Welcome home gorgeous….now get your backside back to school!!

Half-term nothingness

So we’re coming to the end of yet another half term break, and actually despite not actually doing anything, it’s been pretty damn good.

During the last school holidays, I put myself under pressure to do things with the kids. And yes we went to the cinema, had buckets loads of naughty food, but in my opinion because we hadn’t planned anything this time, we actually relaxed and took each day on our stride.

As usual the weather hasn’t been on our side. Although quite remarkably we has sunshine, yes I said sunshine, over the bank holiday weekend; however once the BH was over the weather turned again. So as no plans were made, no plans were ruined.

Tuesday: a lovely late lazy start to the morning. The kids and I didn’t actually get dressed until about 11am! Yes, yes I know. But it is the holidays. Ordinarily we get up, get dressed and are sitting at the table eating breakfast by 7 am during the term-time, so this is loooovely.

After the youngest has had a nap (such an exhausting morning has been had so far!), and we’ve had a light lunch,  we get the bikes out.

I would point out that this is a very brave thing for me – it’s raining! I don’t like rain. But I loooove my bike. It has been tucked away all winter, and now I think it’s time to bring it out of hibernation.

So anyway, we’re on our bikes; me with the two youngest in the trailer (I forgot how heavy that thing is!) and the eldest on hers. We set off into town, so pick up a few essentials. It’s not a very exciting trip out granted, but they enjoyed themselves.

They enjoyed it even more when the saddle came off Mummy’s bike! Yes, despite being covered up for winter, that damned north sea wind has got to the frame and rusted/corroded or something and well, my saddle came off! I was not happy, but I found it slightly amusing at the same time. So Husband has something else to add to his weekend to-do-list….service my bike, re-rust, re-attach my saddle, the works.

Wednesday: Again, we had no plans. I had to do very boring things like paying a bill at the post-office and renewing our parking permit with the local Council office. So I told the kids, that once I had done my bits we would go into the next town, have some lunch,  a mooch around the charity shops, where they could spend their pocket money, and maybe meet up with H a friend of mine and her kids for a cuppa.

Again, these plans didn’t go to plan. The local Council office has, unbeknown to me, been closed permanently. This is no good when the parking permit runs out in two days!
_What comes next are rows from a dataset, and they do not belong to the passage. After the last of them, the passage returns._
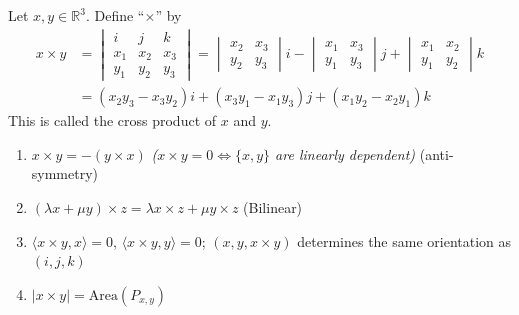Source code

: \begin{definition}
    Let $x,y\in\mathbb{R}^3$. Define ``$\times$'' by
    \begin{align*}
        x\times y & =
        \begin{vmatrix}
            i   & j   & k   \\
            x_1 & x_2 & x_3 \\
            y_1 & y_2 & y_3
        \end{vmatrix}=
        \begin{vmatrix}
            x_2 & x_3 \\
            y_2 & y_3
        \end{vmatrix}i-
        \begin{vmatrix}
            x_1 & x_3 \\
            y_1 & y_3
        \end{vmatrix}j+
        \begin{vmatrix}
            x_1 & x_2 \\
            y_1 & y_2
        \end{vmatrix}k                                                  \\
                  & =(x_2y_3-x_3y_2)i+(x_3y_1-x_1y_3)j+(x_1y_2-x_2y_1)k
    \end{align*}
    This is called the cross product of $x$ and $y$.
\end{definition}

\begin{proposition}
    \begin{enumerate}
        \item $x\times y=-(y\times x)$ \emph{($x\times y=0\iff\{x,y\}$ are linearly dependent)} (anti-symmetry)
        \item $(\lambda x+\mu y)\times z=\lambda x\times z+\mu y\times z$ (Bilinear)
        \item $\langle x\times y,x\rangle=0$, $\langle x\times y,y\rangle=0$; $(x,y,x\times y)$ determines the same orientation as $(i,j,k)$
        \item $|x\times y|=\text{Area}\left(P_{x,y}\right)$
    \end{enumerate}
\end{proposition}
Instead I have to drive into a different town, Clacton, to visit the Town Hall. I am not amused. And now it was raining, again!

So  cancelled on H and off we go. Went to Town Hall, dealt with and put up with a rather rude and obnoxious Council employee and took the kids to the Wimpy. This perked us all up. Food works a treat doesn’t it? Well it does with mine. And now my eldest, L, was happy as she could head straight to Claire’s Accessories and spend an age deciding what she wants to waste, sorry spend, her money on.
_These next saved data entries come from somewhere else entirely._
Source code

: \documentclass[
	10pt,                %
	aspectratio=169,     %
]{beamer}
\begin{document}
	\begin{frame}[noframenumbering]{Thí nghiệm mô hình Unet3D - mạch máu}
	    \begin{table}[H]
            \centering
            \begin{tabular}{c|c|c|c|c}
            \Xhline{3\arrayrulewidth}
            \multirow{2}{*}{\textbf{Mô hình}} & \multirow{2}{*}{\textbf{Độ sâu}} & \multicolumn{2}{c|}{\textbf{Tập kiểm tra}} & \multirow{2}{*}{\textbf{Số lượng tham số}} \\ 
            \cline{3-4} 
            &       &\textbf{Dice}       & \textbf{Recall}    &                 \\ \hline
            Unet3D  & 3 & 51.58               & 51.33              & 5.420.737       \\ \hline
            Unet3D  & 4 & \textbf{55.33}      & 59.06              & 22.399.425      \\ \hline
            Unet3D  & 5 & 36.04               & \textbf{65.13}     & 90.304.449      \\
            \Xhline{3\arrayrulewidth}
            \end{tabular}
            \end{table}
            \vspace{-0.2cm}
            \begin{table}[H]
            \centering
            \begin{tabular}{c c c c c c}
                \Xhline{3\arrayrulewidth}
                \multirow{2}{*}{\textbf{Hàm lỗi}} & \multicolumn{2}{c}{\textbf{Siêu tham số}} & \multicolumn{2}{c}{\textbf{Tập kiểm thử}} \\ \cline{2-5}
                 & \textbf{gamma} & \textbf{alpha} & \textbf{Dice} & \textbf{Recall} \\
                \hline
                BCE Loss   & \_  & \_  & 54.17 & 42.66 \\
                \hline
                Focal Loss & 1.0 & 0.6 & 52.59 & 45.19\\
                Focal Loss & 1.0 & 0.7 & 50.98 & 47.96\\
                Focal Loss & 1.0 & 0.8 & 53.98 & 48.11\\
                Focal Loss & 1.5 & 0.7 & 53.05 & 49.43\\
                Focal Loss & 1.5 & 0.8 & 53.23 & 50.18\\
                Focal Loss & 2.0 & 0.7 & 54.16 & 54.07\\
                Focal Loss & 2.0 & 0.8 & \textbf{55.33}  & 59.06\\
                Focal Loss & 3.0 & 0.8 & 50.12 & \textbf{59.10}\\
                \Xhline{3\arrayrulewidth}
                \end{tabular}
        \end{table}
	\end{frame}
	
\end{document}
We spend a further two hours in Clacton; we visit New look, Shoe Zone, Peacocks, Burtons, The Card Factory. Spend a bit more than originally planned, but it could have been more.

Thursday and Friday: very very non-happening days. Nothing to report. Lovely lazy get ups, breakfasts. Catching up on playing with kids, housework (which I simply cannot avoid), watching Cbeebies, playing in the garden, colouring, visiting Nanna (who lives next door), walking to the local corner shop to pick up an unhealthy selection of penny, or rather “ten penny” sweets.
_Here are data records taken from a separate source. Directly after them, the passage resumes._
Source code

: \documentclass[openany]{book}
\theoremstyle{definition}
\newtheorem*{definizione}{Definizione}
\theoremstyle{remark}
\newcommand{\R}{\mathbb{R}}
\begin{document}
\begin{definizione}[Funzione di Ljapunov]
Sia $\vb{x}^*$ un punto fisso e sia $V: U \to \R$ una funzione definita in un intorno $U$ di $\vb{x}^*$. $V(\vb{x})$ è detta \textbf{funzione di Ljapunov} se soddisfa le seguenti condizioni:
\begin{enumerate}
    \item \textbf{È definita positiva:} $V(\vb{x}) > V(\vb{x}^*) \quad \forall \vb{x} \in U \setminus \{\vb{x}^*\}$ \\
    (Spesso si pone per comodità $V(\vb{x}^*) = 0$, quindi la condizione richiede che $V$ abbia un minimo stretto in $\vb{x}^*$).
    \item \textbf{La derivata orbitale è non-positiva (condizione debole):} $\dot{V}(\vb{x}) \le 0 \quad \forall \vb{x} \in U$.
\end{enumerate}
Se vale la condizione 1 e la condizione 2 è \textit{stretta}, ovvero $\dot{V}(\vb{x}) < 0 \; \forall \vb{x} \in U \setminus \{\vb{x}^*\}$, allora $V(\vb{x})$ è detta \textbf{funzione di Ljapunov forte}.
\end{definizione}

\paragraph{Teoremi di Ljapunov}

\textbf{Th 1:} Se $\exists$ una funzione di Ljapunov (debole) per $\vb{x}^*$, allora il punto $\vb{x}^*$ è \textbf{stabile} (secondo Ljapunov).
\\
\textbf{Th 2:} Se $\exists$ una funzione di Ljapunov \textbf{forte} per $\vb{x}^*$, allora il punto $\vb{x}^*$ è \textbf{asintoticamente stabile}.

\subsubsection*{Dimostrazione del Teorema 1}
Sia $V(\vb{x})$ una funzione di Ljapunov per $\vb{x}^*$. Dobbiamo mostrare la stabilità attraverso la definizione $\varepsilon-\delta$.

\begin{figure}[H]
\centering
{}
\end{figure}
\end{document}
So there you go, half-term  is over, and I am not looking forward to that horrible alarm clock going off on Monday morning. This is the first school break that I have actually relaxed and enjoyed the children without the stress of clock watching and keeping to any plans we’ve made.

But it isn’t long until the end of the school year, and we’ve got six lovely weeks of lazy get ups and having relaxing fun, in hopefully slightly warmer weather.